Self Actualization Needs
According to Maslow, when our lower needs have been met at least to a certain degree, we can explore more deeply the realm of self-actualization, also known as achieving one’s full potential. Here individuals explore and contemplate what their deepest life purpose is or what they feel most called to do or explore. It is about finding your bliss or being the best that you can be at something or in life in general.
When self-actualization flourishes there is also an impact on the other lower needs. When you feel more on purpose and in tune with your inspiration, you will probably, naturally feel more purposeful. No longer going around seeking other people’s approval.
As Harold Whitman once wrote:
“Don’t ask yourself what the world needs. Ask yourself what makes you come alive, and then go and do that. Because what the world needs are people who have come alive.”
Just for clarification, and in circling back, that these higher needs are not separate from and need not necessarily come after all the other basic needs have been fulfilled.
- Firstly because it is possible to find deep purpose and satisfaction even while dedicating yourself to meeting some of your basic needs.
- Secondly, while it may require taking a leap of faith, when we live our lives following that calling, often our other more basic needs fall into place more naturally.
This is no easy territory, however; the internet is filled with hundreds of self-help gurus who proclaim, you will be successful in life if you breathe in this way for 5 minutes and eat a bowl of kale every day. We are going to call B.S on all that.
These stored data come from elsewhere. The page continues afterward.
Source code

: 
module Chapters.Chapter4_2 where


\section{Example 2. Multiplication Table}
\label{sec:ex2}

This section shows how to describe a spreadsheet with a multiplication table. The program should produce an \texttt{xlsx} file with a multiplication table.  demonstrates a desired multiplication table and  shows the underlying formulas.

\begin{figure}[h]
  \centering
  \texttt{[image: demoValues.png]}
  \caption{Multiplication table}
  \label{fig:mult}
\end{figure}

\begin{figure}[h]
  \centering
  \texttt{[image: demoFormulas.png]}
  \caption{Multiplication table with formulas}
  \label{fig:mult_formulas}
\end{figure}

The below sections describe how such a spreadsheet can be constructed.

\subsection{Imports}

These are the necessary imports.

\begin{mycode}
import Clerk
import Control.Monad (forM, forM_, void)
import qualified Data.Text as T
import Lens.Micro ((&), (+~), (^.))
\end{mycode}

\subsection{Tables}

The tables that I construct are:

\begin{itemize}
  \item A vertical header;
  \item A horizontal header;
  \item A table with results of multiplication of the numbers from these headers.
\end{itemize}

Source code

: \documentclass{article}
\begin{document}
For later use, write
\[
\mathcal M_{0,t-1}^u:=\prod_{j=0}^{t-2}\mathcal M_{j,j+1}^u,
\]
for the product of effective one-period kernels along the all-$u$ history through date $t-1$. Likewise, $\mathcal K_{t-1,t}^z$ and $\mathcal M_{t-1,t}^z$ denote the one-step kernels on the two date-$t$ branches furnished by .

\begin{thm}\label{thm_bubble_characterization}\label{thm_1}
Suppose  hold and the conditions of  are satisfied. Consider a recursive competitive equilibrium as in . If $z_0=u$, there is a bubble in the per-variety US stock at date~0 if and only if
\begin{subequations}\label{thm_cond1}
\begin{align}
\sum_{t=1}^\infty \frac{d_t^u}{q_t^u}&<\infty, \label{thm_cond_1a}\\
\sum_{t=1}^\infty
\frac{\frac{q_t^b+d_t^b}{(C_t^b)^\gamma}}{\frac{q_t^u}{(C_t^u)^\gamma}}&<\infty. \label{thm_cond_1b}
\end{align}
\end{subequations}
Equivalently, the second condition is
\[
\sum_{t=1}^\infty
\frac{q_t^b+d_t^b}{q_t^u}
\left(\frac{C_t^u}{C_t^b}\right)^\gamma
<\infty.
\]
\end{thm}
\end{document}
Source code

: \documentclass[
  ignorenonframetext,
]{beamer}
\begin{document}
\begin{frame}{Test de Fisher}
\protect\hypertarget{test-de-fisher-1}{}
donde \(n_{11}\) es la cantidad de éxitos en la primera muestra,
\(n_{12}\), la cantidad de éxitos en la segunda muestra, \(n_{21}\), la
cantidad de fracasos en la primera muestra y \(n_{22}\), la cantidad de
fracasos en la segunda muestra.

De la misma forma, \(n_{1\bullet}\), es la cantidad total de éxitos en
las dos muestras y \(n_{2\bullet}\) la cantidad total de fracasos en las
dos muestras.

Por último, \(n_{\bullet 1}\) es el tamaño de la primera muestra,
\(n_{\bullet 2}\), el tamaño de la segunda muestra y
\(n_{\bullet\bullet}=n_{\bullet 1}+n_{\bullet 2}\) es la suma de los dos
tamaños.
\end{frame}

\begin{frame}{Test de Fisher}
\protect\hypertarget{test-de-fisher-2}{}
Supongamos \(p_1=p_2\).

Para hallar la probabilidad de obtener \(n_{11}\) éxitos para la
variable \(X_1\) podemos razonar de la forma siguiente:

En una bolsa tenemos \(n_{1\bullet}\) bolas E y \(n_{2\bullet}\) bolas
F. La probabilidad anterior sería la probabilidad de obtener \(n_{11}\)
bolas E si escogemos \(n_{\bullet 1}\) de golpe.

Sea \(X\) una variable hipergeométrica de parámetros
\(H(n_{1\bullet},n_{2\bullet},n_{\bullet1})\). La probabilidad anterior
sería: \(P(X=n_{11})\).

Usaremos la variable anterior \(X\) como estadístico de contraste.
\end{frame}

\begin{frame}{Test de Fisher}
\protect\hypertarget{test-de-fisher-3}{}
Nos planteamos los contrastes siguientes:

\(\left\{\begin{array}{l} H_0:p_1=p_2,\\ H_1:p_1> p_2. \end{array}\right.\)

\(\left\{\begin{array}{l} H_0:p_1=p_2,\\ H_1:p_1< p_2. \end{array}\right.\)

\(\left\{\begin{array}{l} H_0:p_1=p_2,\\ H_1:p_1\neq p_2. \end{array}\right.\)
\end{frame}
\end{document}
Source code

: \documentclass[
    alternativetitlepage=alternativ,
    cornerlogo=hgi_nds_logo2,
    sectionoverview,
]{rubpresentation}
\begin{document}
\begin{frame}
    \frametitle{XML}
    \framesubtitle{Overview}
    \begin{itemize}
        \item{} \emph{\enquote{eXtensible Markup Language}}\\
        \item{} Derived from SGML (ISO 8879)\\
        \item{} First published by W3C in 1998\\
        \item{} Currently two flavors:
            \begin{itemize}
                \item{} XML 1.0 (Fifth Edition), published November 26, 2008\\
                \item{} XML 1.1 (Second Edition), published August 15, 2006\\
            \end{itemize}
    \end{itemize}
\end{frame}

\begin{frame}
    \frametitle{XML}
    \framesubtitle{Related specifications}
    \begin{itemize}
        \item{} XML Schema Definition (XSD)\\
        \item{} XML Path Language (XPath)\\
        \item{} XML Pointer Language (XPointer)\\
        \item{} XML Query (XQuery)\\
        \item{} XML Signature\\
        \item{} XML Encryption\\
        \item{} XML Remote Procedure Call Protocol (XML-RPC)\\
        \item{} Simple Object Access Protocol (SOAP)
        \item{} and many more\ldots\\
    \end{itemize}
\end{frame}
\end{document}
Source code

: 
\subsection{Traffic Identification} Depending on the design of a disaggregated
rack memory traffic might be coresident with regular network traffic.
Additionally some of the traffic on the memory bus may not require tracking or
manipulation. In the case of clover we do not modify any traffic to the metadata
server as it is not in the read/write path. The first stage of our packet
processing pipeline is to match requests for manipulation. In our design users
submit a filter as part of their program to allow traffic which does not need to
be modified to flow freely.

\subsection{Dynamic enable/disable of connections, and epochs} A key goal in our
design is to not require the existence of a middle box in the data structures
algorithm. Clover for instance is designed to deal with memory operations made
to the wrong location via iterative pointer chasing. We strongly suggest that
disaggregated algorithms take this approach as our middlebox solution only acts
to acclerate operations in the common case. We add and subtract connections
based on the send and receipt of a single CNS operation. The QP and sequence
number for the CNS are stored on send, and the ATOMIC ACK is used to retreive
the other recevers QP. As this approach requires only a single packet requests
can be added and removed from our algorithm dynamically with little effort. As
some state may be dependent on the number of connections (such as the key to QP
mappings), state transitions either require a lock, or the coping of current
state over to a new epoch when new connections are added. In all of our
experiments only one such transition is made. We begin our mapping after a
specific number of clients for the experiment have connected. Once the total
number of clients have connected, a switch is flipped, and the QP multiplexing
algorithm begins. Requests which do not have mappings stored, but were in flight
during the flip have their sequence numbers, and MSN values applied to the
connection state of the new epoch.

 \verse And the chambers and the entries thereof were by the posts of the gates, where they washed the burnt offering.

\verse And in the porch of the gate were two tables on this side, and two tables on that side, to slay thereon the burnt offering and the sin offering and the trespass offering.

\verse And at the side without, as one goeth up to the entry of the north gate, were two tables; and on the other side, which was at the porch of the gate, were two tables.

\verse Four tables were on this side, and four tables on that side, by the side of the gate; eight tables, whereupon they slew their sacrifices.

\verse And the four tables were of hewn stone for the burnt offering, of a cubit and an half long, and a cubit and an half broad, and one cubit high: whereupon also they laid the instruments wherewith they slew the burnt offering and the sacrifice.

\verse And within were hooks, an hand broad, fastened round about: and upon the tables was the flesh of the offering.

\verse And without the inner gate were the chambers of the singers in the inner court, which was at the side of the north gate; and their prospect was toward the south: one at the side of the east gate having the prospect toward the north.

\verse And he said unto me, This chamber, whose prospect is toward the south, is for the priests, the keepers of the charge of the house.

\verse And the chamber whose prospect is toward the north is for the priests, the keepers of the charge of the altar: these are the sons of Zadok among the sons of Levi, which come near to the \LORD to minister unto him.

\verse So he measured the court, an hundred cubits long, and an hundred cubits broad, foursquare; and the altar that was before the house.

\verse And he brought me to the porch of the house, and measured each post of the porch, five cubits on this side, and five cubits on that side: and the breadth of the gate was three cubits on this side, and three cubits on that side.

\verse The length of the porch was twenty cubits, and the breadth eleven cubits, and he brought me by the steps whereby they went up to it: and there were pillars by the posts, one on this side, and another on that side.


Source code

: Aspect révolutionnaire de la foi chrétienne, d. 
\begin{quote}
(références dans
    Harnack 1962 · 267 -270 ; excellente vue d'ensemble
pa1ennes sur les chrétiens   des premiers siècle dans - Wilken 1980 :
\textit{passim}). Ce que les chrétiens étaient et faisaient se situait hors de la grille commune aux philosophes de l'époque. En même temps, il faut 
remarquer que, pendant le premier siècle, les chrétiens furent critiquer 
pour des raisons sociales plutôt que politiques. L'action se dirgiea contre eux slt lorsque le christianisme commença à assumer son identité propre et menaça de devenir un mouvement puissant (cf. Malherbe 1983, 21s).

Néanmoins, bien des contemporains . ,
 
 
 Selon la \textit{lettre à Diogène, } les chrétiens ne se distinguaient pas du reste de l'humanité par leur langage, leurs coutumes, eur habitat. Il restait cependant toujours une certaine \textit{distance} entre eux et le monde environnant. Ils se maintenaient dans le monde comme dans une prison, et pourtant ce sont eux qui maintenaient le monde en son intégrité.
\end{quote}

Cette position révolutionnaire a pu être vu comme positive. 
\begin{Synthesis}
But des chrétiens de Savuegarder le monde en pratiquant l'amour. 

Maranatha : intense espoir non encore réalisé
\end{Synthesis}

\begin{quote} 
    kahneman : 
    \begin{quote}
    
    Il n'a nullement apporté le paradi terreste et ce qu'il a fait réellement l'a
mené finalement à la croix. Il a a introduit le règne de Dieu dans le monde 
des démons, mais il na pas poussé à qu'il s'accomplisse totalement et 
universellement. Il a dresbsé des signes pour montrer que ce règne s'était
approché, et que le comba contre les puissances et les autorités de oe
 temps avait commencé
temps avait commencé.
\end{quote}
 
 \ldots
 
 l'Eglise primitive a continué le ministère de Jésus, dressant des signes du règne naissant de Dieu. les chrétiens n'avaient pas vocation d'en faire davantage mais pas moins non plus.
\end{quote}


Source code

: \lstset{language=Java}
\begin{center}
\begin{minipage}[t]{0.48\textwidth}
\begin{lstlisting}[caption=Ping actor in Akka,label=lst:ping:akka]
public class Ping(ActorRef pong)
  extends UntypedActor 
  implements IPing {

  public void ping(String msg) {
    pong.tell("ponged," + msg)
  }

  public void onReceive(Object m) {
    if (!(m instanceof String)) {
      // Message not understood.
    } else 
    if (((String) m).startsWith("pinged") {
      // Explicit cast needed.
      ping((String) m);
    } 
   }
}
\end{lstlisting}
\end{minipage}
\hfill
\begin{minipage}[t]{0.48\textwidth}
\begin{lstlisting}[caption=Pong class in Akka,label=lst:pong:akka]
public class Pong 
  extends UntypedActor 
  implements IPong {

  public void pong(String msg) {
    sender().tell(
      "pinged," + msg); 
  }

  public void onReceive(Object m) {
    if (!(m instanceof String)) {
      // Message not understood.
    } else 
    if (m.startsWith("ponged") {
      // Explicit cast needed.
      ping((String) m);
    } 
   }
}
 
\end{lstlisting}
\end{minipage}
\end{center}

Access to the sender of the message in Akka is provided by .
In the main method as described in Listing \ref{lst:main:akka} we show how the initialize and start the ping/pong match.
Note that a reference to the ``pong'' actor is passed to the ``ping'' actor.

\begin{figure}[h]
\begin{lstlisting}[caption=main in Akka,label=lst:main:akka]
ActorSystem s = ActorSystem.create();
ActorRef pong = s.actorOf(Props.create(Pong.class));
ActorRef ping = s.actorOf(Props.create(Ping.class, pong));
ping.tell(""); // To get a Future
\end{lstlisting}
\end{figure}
The Pinnacle of Human Needs
More than 25 years after first presenting his ideas on the hierarchy of needs, Maslow added further echelons to the ‘pyramid’. First cognitive and aesthetic needs and finally that of the need for transcendence.
There seems to be less discussion upon these later additions as compared to the cornucopia of information and commentary on the first five echelons. Perhaps this is due to the fact that most of our society finds itself governed by these five main categories of needs and only a small percentage of people break out, question and explore deeper.
It should also be emphasized that transcendence is a domain, very little explored and constitutes a subtle space not easily accessible even for those who are less caught up in the fulfillment of lower needs and are trying to actively access it.
In his exploration of this ultimate and final need, Maslow spoke of a term he himself coined, called, peak experiences. Such experiences are intimately real and directly experienceable by any individual open enough and having the right aptitude.
These experiences also referred to as a state of flow, zen, or moments of clarity. These peak experiences can bring a person beyond the realm of ordinary thought and into a perception that is non-ordinary.
Many say that at this stage, any other lower need seems trivial as compared to the clarity one perceives during a peak experience. Such experiences, as they are peak experiences, do not usually last and are not really goals in and of themselves, but rather come as a result or a culmination.
The Simple Element of Transcendence
Is it possible to view the need for “self-actualization” and “transcendence” as apart of all other needs?
This is a question that doesn’t need answering as we all have to explore it and enquire for ourselves. If we can perhaps set aside some of our ideas of what comes with the words “self-actualization” and “transcendence” we may begin to see them more plainly.
They needn’t be equated with a grandiose state of mind or only exist in some elevated human, but might be something that is much more simple and real, rather than the heady notions found in psychological theories or spiritual texts.
Can self-actualization not just be a simple expression of clarity where we see things clearly exactly as they are?
Whatever it is, it will likely be up to each one of us to find out. What does transcendence mean for you?